Author Topic: LTNs - BMJ article  (Read 2810 times)

Re: LTNs - BMJ article
« Reply #50 on: March 24, 2021, 12:14:51 am »
It's maybe a bit awkward for drivers, because the rat runs exist for a reason - East Oxford is kinda higgldy pigldy and while getting from the centre outwards (and vice versa) is easy, going perpendicular to that is restricted to only a few roads (now, the only way to get between Iffley and Cowley roads will be the ring road, Church Cowley Road (also residential, busy), and Magdalen road (also residential, brutal speed bumps), if you don't get into the mess of tiny residential roads near the plain).

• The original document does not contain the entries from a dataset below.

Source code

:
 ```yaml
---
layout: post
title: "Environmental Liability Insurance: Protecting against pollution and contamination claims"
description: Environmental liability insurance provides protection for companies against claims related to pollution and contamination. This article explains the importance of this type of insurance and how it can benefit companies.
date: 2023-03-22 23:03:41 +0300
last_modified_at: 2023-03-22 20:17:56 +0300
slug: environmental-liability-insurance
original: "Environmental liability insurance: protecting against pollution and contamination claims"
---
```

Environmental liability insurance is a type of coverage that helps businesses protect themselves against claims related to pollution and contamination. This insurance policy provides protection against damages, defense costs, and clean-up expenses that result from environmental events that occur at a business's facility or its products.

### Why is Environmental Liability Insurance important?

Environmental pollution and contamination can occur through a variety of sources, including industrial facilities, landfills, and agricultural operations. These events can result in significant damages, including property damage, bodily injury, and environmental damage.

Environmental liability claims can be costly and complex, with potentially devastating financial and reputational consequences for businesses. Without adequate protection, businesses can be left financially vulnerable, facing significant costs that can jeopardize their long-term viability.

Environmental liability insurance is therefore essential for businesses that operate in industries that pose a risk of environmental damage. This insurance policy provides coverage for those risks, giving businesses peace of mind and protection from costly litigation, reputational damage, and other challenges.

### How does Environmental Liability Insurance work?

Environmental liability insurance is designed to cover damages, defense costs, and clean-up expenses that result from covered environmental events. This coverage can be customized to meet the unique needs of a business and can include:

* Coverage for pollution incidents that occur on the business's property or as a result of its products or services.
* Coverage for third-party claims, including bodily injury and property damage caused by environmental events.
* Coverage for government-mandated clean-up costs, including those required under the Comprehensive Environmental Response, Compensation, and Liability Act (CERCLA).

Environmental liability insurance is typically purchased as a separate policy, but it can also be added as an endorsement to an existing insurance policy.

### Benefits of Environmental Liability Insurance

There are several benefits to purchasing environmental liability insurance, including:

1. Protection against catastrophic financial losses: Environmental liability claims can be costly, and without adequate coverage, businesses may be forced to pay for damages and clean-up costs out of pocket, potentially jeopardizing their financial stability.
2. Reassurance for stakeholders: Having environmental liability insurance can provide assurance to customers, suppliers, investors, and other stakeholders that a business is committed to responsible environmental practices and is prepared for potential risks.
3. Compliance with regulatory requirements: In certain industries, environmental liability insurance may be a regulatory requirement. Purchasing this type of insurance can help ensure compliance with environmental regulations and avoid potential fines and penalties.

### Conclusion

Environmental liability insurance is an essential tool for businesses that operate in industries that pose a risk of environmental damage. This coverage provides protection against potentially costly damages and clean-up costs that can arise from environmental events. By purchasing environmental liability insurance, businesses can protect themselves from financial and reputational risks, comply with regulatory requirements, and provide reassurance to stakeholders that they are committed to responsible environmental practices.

Ideally you want the non-filtered roads to be chokka most of the day already, because your goal isn't to rearrange traffic, it's to reduce it.

Re: LTNs - BMJ article
« Reply #51 on: March 24, 2021, 07:52:00 am »
Agreed short local trips by car should be harder than by foot, bike or bus.

Re: LTNs - BMJ article
« Reply #52 on: March 24, 2021, 07:57:54 am »
LTN?
Low Traffic Neighbourhood. You create one by taking all the rat runs and bunging a giant planter in the middle of the road so cars can't get past (but bikes and pedestrians can).
Good idea. Could do with one on my road, as traffic is using it as a short cut to get to parts of
Gloucester and the M5.

Re: LTNs - BMJ article
« Reply #53 on: March 24, 2021, 08:46:24 am »
LTN?
Low Traffic Neighbourhood. You create one by taking all the rat runs and bunging a giant planter in the middle of the road so cars can't get past (but bikes and pedestrians can).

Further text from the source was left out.